Paul’s language is startling: laying up for themselves a good foundation for the future, so that they may take hold of the life which is life indeed. What is this foundation? Not investments, not retirement accounts, not even good works performed to earn security. The foundation is learning to live now the way you will live in the Kingdom—generously, joyfully, without grasping, trusting that God furnishes everything.

This connects directly to Christ’s teaching: Heaven and earth will pass away, but my words will not pass away. When the structures of this present age dissolve (personally in death, cosmically in the final transformation), what remains? Only what participated in divine life—only the reality that was already eternal showing itself. The “good foundation” Paul speaks of isn’t something separate from present life. It’s the same life lived in communion with God, rich in good deeds, generous and liberal because already participating in the abundance that cannot be taken away.

You are laying up foundation now not by securing yourself but by practicing receptivity. Every time you choose generosity over grasping, every time you face the terror underneath your need to control, every time you hold your securities lightly enough to share them—you’re participating in the life which is life indeed. The life that doesn’t pass away when heaven and earth pass away. The life that will be revealed fully when your redemption draws near.

The Advent Summons

So Advent comes again, and the liturgical season asks the question these passages pose together: Are you living with clenched fists or open hands? Are you setting your hope on uncertain riches or on God who furnishes everything? When the apocalyptic moment comes—personally in suffering and death, cosmically in the final transformation—will you be clutching what cannot save you, or standing with head raised, watching for redemption?

The preparation isn’t frantic securing. It’s learning receptivity. It’s practicing the inner movement from grasping to receiving. It’s facing the childhood terror that tells you you’re unsafe unless you control everything, and bringing compassion to that frightened part while choosing trust anyway. It’s noticing when you’re holding tight to uncertain riches—not just money but certainty, control, reputation, the feeling of having it figured out—and asking: “What would it mean to hold this lightly? To use it generously? To enjoy it without clutching it?”

St. Maximos the Confessor teaches that our natural will—the will that flows from our nature as image-bearers—already inclines toward God, toward communion, toward the generous abundance Paul describes. It’s the gnomic will—the personal mode of deliberation and choice where fear has entered—that clenches and grasps and hoards. The spiritual work of Advent is letting the gnomic will be healed and realigned with the natural will. And this happens not through self-improvement projects but through theurgic encounter: “Lord Jesus Christ, show me, broken and grasping, Your abundance. Teach me to live with open hands.”

This is the prayer of Advent.
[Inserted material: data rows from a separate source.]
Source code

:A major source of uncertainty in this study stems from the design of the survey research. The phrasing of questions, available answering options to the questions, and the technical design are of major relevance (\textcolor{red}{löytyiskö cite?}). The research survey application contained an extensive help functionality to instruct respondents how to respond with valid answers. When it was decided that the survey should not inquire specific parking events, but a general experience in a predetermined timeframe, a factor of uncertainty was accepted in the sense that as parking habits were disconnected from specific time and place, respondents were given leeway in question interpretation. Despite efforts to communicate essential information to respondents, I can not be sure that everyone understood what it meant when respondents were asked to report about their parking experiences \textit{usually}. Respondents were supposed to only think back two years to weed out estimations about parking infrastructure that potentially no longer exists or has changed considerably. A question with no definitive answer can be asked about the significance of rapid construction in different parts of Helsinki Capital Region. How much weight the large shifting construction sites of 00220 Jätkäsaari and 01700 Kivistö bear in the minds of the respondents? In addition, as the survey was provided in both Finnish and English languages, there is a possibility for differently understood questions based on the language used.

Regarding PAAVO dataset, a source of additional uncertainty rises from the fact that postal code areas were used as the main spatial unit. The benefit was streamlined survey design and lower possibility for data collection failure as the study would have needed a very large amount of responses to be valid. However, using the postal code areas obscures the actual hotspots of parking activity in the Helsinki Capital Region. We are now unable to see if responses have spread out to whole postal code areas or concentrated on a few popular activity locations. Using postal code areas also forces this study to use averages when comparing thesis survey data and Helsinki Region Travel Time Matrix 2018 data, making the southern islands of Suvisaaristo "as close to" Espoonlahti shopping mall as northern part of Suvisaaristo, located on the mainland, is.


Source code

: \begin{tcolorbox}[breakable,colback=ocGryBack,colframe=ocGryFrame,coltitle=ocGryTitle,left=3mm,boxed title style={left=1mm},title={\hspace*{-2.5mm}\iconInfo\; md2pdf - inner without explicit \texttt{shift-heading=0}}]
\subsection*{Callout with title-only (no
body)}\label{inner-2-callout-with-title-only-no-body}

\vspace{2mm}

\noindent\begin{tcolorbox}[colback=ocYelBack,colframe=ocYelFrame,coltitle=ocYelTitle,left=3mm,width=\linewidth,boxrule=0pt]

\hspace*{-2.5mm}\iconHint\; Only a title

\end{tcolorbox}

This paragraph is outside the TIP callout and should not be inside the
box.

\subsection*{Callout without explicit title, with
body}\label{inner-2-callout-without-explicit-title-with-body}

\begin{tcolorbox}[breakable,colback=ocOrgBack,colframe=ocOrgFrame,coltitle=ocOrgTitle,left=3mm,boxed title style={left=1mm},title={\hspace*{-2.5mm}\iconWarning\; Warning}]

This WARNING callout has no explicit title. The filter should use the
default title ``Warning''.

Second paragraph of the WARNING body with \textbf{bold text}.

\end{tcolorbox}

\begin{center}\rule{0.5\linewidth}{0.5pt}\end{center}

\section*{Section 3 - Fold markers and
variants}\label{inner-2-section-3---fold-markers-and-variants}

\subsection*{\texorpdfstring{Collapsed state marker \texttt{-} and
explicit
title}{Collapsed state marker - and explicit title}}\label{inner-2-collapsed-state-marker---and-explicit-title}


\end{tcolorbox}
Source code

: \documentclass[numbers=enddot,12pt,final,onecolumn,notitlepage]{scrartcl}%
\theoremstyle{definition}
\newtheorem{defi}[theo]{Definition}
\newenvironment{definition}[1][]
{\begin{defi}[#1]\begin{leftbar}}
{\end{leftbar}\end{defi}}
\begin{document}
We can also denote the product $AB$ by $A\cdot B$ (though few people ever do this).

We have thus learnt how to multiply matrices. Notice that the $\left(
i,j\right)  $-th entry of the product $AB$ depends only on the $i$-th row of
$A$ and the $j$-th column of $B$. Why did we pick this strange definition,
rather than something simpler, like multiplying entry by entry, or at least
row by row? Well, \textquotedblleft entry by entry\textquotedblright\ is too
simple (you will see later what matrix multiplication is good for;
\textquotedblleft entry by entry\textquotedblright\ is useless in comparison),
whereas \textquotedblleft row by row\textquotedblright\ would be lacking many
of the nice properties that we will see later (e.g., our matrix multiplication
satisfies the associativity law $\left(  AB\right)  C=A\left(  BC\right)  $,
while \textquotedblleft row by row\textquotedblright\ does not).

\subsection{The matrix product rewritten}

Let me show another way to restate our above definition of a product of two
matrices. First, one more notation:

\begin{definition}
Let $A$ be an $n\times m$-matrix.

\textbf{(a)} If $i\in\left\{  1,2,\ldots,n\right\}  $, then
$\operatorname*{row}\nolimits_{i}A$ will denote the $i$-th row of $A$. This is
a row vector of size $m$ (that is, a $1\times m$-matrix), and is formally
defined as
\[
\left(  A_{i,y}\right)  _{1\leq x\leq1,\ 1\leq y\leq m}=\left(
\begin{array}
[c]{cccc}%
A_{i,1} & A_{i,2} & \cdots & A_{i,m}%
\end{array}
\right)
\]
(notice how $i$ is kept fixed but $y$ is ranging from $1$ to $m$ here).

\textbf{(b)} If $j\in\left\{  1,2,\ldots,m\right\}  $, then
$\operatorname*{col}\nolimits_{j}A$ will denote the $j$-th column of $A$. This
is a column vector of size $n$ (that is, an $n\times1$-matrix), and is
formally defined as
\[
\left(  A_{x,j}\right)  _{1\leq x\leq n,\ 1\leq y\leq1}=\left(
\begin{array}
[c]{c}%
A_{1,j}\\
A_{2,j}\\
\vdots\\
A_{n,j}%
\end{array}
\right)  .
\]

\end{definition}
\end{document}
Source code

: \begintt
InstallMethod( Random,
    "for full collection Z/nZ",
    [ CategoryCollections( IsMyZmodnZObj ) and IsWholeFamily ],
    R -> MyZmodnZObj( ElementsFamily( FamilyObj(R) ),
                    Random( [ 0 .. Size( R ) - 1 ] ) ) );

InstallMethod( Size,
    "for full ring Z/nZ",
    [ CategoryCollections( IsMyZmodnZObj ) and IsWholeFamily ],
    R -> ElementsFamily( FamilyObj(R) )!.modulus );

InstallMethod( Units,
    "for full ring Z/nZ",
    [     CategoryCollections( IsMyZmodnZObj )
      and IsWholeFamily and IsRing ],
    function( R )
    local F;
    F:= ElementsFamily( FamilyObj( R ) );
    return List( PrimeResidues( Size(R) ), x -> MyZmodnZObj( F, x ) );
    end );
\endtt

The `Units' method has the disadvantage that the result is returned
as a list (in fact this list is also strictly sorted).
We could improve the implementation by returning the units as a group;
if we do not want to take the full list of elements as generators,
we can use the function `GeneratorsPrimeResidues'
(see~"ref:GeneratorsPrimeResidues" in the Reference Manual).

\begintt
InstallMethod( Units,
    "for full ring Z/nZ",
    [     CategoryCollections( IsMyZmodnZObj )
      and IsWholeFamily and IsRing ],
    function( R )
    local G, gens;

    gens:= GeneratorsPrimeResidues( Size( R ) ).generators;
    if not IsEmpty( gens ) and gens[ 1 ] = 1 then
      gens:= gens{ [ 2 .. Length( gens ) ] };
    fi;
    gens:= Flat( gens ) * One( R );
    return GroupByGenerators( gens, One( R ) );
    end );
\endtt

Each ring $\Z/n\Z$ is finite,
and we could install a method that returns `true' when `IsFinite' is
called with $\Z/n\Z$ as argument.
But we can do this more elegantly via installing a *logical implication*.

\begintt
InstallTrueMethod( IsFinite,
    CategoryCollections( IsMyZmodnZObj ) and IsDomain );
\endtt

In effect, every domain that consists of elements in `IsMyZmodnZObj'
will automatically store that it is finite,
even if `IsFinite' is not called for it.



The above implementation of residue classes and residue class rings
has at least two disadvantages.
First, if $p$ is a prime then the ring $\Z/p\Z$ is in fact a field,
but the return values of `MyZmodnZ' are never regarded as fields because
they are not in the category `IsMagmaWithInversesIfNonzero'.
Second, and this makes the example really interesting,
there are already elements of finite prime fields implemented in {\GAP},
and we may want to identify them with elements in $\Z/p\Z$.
Not “help me secure myself better” but “teach me receptivity.” Not “give me certainty” but “help me trust Your furnishing.” Not “let me control the outcome” but “let it be to me according to Your word.”

When you pray this way—when you practice generosity even when it feels risky, when you hold your securities lightly even when terror rises, when you open your hands even when the impulse is to clench—you’re not just preparing psychologically for Christmas. You’re participating in the cosmic pattern by which God entered the world as vulnerable infant and by which He will return to transfigure all things. The Nativity and the Apocalypse are the same movement: God making all things new by entering what we’ve been clutching and teaching us to let go.
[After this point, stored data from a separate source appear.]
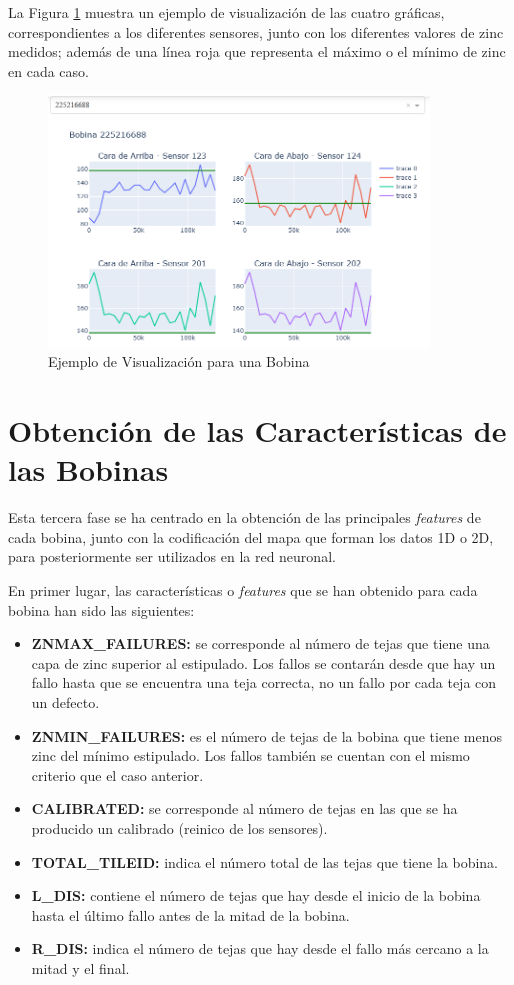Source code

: La Figura \ref{f:visu} muestra un ejemplo de visualización de las cuatro gráficas, correspondientes a los diferentes sensores, junto con los diferentes valores de zinc medidos; además de una línea roja que representa el máximo o el mínimo de zinc en cada caso.

\begin{figure}[h]
 \centering
  \includegraphics[width=0.9\textwidth]{img/visuaBobi.PNG}
 \caption{Ejemplo de Visualización para una Bobina}
 \label{f:visu}
\end{figure}

\section{Obtención de las Características de las Bobinas}
Esta tercera fase se ha centrado en la obtención de las principales \emph{features} de cada bobina, junto con la codificación del mapa que forman los datos 1D o 2D, para posteriormente ser utilizados en la red neuronal. 

En primer lugar, las características o \emph{features} que se han obtenido para cada bobina han sido las siguientes:
\begin{itemize}
    \item \textbf{ZNMAX\_FAILURES:} se corresponde al número de tejas que tiene una capa de zinc superior al estipulado. Los fallos se contarán desde que hay un fallo hasta que se encuentra una teja correcta, no un fallo por cada teja con un defecto.
    \item \textbf{ZNMIN\_FAILURES:} es el número de tejas de la bobina que tiene menos zinc del mínimo estipulado. Los fallos también se cuentan con el mismo criterio que el caso anterior.
    \item \textbf{CALIBRATED:} se corresponde al número de tejas en las que se ha producido un calibrado (reinico de los sensores).
    \item \textbf{TOTAL\_TILEID:} indica el número total de las tejas que tiene la bobina.
    \item \textbf{L\_DIS:} contiene el número de tejas que hay desde el inicio de la bobina hasta el último fallo antes de la mitad de la bobina.
    \item \textbf{R\_DIS:} indica el número de tejas que hay desde el fallo más cercano a la mitad y el final.
\end{itemize}

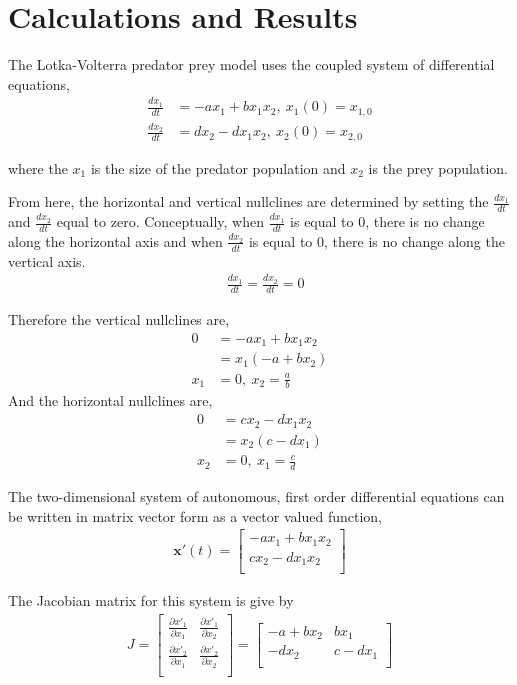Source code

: \documentclass[12pt]{article}   %
\theoremstyle{definition}
\numberwithin{equation}{section}
\begin{document}
\section{Calculations and Results} \label{APPM2360proj01sec01}
The Lotka-Volterra predator prey model uses the coupled system of differential equations,
\begin{align*}
%
\frac{dx_1}{dt} & = -ax_1 + bx_1x_2 ,\ x_1(0) = x_{1,0}\\
%
\frac{dx_2}{dt} & = dx_2 - dx_1x_2 ,\ x_2(0) = x_{2,0}
%
\end{align*}

where the $x_1$ is the size of the predator population and $x_2$ is the prey population. 

From here, the horizontal and vertical nullclines are determined by setting the $\frac{dx_1}{dt}$ and $\frac{dx_2}{dt}$ equal to zero. Conceptually, when $\frac{dx_1}{dt}$ is equal to 0, there is no change along the horizontal axis and when $\frac{dx_2}{dt}$ is equal to 0, there is no change along the vertical axis. 
\begin{align*}
& \frac{dx_1}{dt} = \frac{dx_2}{dt} = 0
\end{align*}

Therefore the vertical nullclines are,
\begin{align*}
%
0 & =  -ax_1 + bx_1x_2 \\
%  
 & = x_1(-a + bx_2) \\
%
x_1 &= 0, \ x_2 = \frac{a}{b}  
%
\end{align*}
And the horizontal nullclines are, 
\begin{align*}
%
0 & = cx_2 - dx_1x_2 \\  
%
& =  x_2(c - dx_1) \\
%
x_2 &= 0, \ x_1 = \frac{c}{d} 
\end{align*}



The two-dimensional system of autonomous, first order differential equations can be written in matrix vector form as a vector valued function, 
\begin{align*} 
\textbf{x}'(t) 
= 
\begin{bmatrix}
     -ax_1 + bx_1x_2\\
     cx_2 - dx_1x_2\\
\end{bmatrix}
\end{align*}

The Jacobian matrix for this system is give by
\begin{align*} 
J 
=
\begin{bmatrix}
     \frac{\partial{x'_1}}{\partial{x_1}} & \frac{\partial{x'_1}}{\partial{x_2}}\\
     \frac{\partial{x'_2}}{\partial{x_1}} &  \frac{\partial{x'_2}}{\partial{x_2}}\\
\end{bmatrix}
=
\begin{bmatrix}
     -a+bx_2 & bx_1\\
     -dx_2 & c-dx_1\\
\end{bmatrix}
\end{align*}
\end{document}
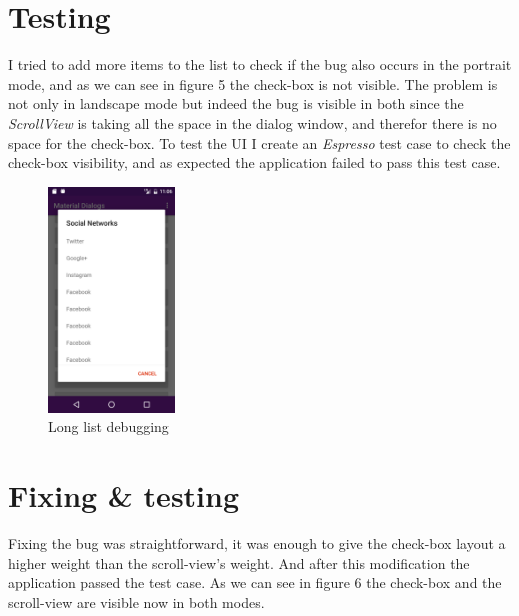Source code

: \documentclass[12pt]{report}
\begin{document}
\newpage

\section*{Testing}
I tried to add more items to the list to check if the bug also occurs in the portrait mode, and as we can see in figure 5 the check-box is not visible. The problem is not only in landscape mode but indeed the bug is visible in both since the \emph{ScrollView} is taking all the space in the dialog window, and therefor there is no space for the check-box.
To test the UI I create an \emph{Espresso} test case to check the check-box visibility, and as expected the application failed to pass this test case.

\begin{figure}[H]
	\centering
	\includegraphics[width=0.3\textwidth,height=0.4\textheight]{screenshots/longlist.png}
	\caption{Long list debugging}
\end{figure}

\newpage
\section*{Fixing \& testing} 
Fixing the bug was straightforward, it was enough to give the check-box layout a higher weight than the scroll-view's weight. And after this modification the application passed the test case. As we can see in figure 6 the check-box and the scroll-view are visible now in both modes.
\end{document}

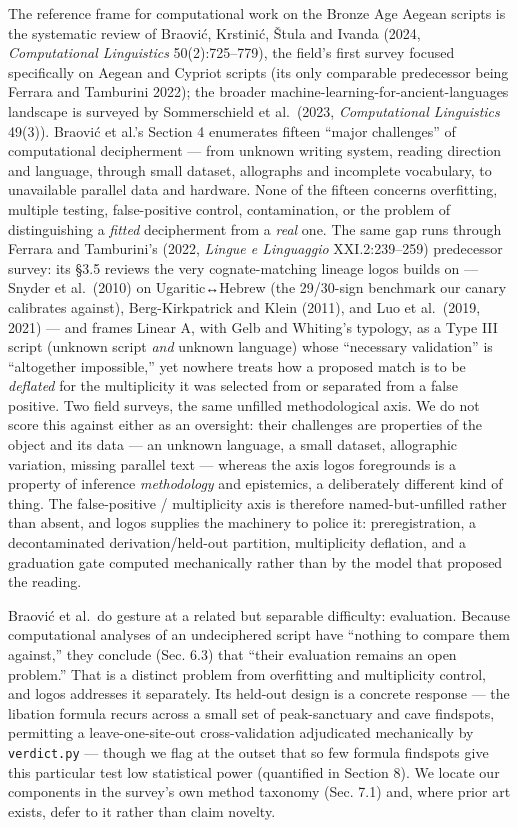 \documentclass[
  10pt,
]{article}
\begin{document}
The reference frame for computational work on the Bronze Age Aegean
scripts is the systematic review of Braović, Krstinić, Štula and Ivanda
(2024, \emph{Computational Linguistics} 50(2):725--779), the field's
first survey focused specifically on Aegean and Cypriot scripts (its
only comparable predecessor being Ferrara and Tamburini 2022); the
broader machine-learning-for-ancient-languages landscape is surveyed by
Sommerschield et al.~(2023, \emph{Computational Linguistics} 49(3)).
Braović et al.'s Section 4 enumerates fifteen ``major challenges'' of
computational decipherment --- from unknown writing system, reading
direction and language, through small dataset, allographs and incomplete
vocabulary, to unavailable parallel data and hardware. None of the
fifteen concerns overfitting, multiple testing, false-positive control,
contamination, or the problem of distinguishing a \emph{fitted}
decipherment from a \emph{real} one. The same gap runs through Ferrara
and Tamburini's (2022, \emph{Lingue e Linguaggio} XXI.2:239--259)
predecessor survey: its §3.5 reviews the very cognate-matching lineage
logos builds on --- Snyder et al.~(2010) on Ugaritic↔Hebrew (the
29/30-sign benchmark our canary calibrates against), Berg-Kirkpatrick
and Klein (2011), and Luo et al.~(2019, 2021) --- and frames Linear A,
with Gelb and Whiting's typology, as a Type III script (unknown script
\emph{and} unknown language) whose ``necessary validation'' is
``altogether impossible,'' yet nowhere treats how a proposed match is to
be \emph{deflated} for the multiplicity it was selected from or
separated from a false positive. Two field surveys, the same unfilled
methodological axis. We do not score this against either as an
oversight: their challenges are properties of the object and its data
--- an unknown language, a small dataset, allographic variation, missing
parallel text --- whereas the axis logos foregrounds is a property of
inference \emph{methodology} and epistemics, a deliberately different
kind of thing. The false-positive / multiplicity axis is therefore
named-but-unfilled rather than absent, and logos supplies the machinery
to police it: preregistration, a decontaminated derivation/held-out
partition, multiplicity deflation, and a graduation gate computed
mechanically rather than by the model that proposed the reading.

Braović et al.~do gesture at a related but separable difficulty:
evaluation. Because computational analyses of an undeciphered script
have ``nothing to compare them against,'' they conclude (Sec. 6.3) that
``their evaluation remains an open problem.'' That is a distinct problem
from overfitting and multiplicity control, and logos addresses it
separately. Its held-out design is a concrete response --- the libation
formula recurs across a small set of peak-sanctuary and cave findspots,
permitting a leave-one-site-out cross-validation adjudicated
mechanically by \texttt{verdict.py} --- though we flag at the outset
that so few formula findspots give this particular test low statistical
power (quantified in Section 8). We locate our components in the
survey's own method taxonomy (Sec. 7.1) and, where prior art exists,
defer to it rather than claim novelty.
\end{document}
Look up and raise your heads, because your redemption is drawing near. The posture is already liturgical, already the stance we take before the Christ-child: heads raised, eyes open, hands ready to receive what we cannot control or predict or secure. This is how we celebrate Advent. This is how we prepare for both comings. And this is how we take hold of the life which is life indeed—not by grasping but by learning, at last, to receive.